Output the whole listing with nothing altered.

### TASK INPUT
<<<<
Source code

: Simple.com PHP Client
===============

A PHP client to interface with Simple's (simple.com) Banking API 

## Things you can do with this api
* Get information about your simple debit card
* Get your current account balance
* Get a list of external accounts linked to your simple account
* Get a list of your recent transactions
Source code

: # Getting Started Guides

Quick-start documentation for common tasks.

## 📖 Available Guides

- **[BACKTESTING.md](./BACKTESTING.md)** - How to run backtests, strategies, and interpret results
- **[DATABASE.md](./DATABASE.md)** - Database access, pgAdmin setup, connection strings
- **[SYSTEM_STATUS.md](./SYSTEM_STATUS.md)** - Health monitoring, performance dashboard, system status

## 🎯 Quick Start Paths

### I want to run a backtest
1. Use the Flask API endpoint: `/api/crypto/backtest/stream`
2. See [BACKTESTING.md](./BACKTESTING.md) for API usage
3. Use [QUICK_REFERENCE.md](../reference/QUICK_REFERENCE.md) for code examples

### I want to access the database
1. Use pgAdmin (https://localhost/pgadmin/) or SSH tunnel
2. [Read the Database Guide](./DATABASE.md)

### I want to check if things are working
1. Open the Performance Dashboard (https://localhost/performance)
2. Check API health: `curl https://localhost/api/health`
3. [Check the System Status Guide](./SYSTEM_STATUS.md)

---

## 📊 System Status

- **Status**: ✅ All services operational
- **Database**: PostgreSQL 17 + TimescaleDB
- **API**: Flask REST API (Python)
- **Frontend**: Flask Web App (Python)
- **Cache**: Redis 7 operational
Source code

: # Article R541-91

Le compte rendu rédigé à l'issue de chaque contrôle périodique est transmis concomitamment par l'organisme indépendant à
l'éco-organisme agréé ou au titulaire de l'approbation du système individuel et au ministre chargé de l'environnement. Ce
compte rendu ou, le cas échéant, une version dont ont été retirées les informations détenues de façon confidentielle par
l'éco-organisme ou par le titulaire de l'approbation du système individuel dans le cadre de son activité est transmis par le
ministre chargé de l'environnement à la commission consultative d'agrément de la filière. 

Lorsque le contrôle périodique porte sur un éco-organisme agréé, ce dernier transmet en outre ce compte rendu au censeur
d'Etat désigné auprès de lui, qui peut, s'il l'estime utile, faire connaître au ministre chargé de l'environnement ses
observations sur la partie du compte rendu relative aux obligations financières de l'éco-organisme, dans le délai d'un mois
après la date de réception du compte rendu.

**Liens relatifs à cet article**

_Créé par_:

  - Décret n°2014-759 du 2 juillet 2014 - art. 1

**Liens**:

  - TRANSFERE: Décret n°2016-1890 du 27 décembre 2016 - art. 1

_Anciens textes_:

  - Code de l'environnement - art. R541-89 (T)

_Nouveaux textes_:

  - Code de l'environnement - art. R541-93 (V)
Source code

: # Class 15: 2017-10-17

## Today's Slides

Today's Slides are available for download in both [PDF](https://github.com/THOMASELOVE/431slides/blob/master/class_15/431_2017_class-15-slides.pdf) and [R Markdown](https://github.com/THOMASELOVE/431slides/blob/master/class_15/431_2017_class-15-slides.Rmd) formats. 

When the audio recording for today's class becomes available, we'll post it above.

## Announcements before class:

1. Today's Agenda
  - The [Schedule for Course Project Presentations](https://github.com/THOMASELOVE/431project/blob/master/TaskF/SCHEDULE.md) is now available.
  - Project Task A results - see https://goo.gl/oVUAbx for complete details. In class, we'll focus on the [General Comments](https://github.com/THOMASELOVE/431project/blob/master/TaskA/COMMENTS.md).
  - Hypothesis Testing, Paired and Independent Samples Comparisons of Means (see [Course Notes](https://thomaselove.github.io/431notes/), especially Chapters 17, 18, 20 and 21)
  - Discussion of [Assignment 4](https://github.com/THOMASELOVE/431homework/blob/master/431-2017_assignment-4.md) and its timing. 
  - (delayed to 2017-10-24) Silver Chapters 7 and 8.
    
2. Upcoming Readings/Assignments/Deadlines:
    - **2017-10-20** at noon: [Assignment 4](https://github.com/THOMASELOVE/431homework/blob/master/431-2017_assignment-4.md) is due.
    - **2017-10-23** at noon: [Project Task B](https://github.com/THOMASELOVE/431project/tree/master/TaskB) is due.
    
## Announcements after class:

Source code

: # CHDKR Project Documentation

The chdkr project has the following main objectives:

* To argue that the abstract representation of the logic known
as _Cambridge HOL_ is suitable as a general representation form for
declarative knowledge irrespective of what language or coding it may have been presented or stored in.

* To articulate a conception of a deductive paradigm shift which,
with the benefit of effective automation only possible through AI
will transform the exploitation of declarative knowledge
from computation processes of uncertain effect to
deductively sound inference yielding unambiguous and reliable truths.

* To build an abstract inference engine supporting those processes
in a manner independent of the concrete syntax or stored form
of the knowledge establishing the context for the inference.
>>>>
### EXERCISE RESPONSE
Source code

: Simple.com PHP Client
===============

A PHP client to interface with Simple's (simple.com) Banking API 

## Things you can do with this api
* Get information about your simple debit card
* Get your current account balance
* Get a list of external accounts linked to your simple account
* Get a list of your recent transactions
Source code

: # Getting Started Guides

Quick-start documentation for common tasks.

## 📖 Available Guides

- **[BACKTESTING.md](./BACKTESTING.md)** - How to run backtests, strategies, and interpret results
- **[DATABASE.md](./DATABASE.md)** - Database access, pgAdmin setup, connection strings
- **[SYSTEM_STATUS.md](./SYSTEM_STATUS.md)** - Health monitoring, performance dashboard, system status

## 🎯 Quick Start Paths

### I want to run a backtest
1. Use the Flask API endpoint: `/api/crypto/backtest/stream`
2. See [BACKTESTING.md](./BACKTESTING.md) for API usage
3. Use [QUICK_REFERENCE.md](../reference/QUICK_REFERENCE.md) for code examples

### I want to access the database
1. Use pgAdmin (https://localhost/pgadmin/) or SSH tunnel
2. [Read the Database Guide](./DATABASE.md)

### I want to check if things are working
1. Open the Performance Dashboard (https://localhost/performance)
2. Check API health: `curl https://localhost/api/health`
3. [Check the System Status Guide](./SYSTEM_STATUS.md)

---

## 📊 System Status

- **Status**: ✅ All services operational
- **Database**: PostgreSQL 17 + TimescaleDB
- **API**: Flask REST API (Python)
- **Frontend**: Flask Web App (Python)
- **Cache**: Redis 7 operational
Source code

: # Article R541-91

Le compte rendu rédigé à l'issue de chaque contrôle périodique est transmis concomitamment par l'organisme indépendant à
l'éco-organisme agréé ou au titulaire de l'approbation du système individuel et au ministre chargé de l'environnement. Ce
compte rendu ou, le cas échéant, une version dont ont été retirées les informations détenues de façon confidentielle par
l'éco-organisme ou par le titulaire de l'approbation du système individuel dans le cadre de son activité est transmis par le
ministre chargé de l'environnement à la commission consultative d'agrément de la filière. 

Lorsque le contrôle périodique porte sur un éco-organisme agréé, ce dernier transmet en outre ce compte rendu au censeur
d'Etat désigné auprès de lui, qui peut, s'il l'estime utile, faire connaître au ministre chargé de l'environnement ses
observations sur la partie du compte rendu relative aux obligations financières de l'éco-organisme, dans le délai d'un mois
après la date de réception du compte rendu.

**Liens relatifs à cet article**

_Créé par_:

  - Décret n°2014-759 du 2 juillet 2014 - art. 1

**Liens**:

  - TRANSFERE: Décret n°2016-1890 du 27 décembre 2016 - art. 1

_Anciens textes_:

  - Code de l'environnement - art. R541-89 (T)

_Nouveaux textes_:

  - Code de l'environnement - art. R541-93 (V)
Source code

: # Class 15: 2017-10-17

## Today's Slides

Today's Slides are available for download in both [PDF](https://github.com/THOMASELOVE/431slides/blob/master/class_15/431_2017_class-15-slides.pdf) and [R Markdown](https://github.com/THOMASELOVE/431slides/blob/master/class_15/431_2017_class-15-slides.Rmd) formats. 

When the audio recording for today's class becomes available, we'll post it above.

## Announcements before class:

1. Today's Agenda
  - The [Schedule for Course Project Presentations](https://github.com/THOMASELOVE/431project/blob/master/TaskF/SCHEDULE.md) is now available.
  - Project Task A results - see https://goo.gl/oVUAbx for complete details. In class, we'll focus on the [General Comments](https://github.com/THOMASELOVE/431project/blob/master/TaskA/COMMENTS.md).
  - Hypothesis Testing, Paired and Independent Samples Comparisons of Means (see [Course Notes](https://thomaselove.github.io/431notes/), especially Chapters 17, 18, 20 and 21)
  - Discussion of [Assignment 4](https://github.com/THOMASELOVE/431homework/blob/master/431-2017_assignment-4.md) and its timing. 
  - (delayed to 2017-10-24) Silver Chapters 7 and 8.
    
2. Upcoming Readings/Assignments/Deadlines:
    - **2017-10-20** at noon: [Assignment 4](https://github.com/THOMASELOVE/431homework/blob/master/431-2017_assignment-4.md) is due.
    - **2017-10-23** at noon: [Project Task B](https://github.com/THOMASELOVE/431project/tree/master/TaskB) is due.
    
## Announcements after class:

Source code

: # CHDKR Project Documentation

The chdkr project has the following main objectives:

* To argue that the abstract representation of the logic known
as _Cambridge HOL_ is suitable as a general representation form for
declarative knowledge irrespective of what language or coding it may have been presented or stored in.

* To articulate a conception of a deductive paradigm shift which,
with the benefit of effective automation only possible through AI
will transform the exploitation of declarative knowledge
from computation processes of uncertain effect to
deductively sound inference yielding unambiguous and reliable truths.

* To build an abstract inference engine supporting those processes
in a manner independent of the concrete syntax or stored form
of the knowledge establishing the context for the inference.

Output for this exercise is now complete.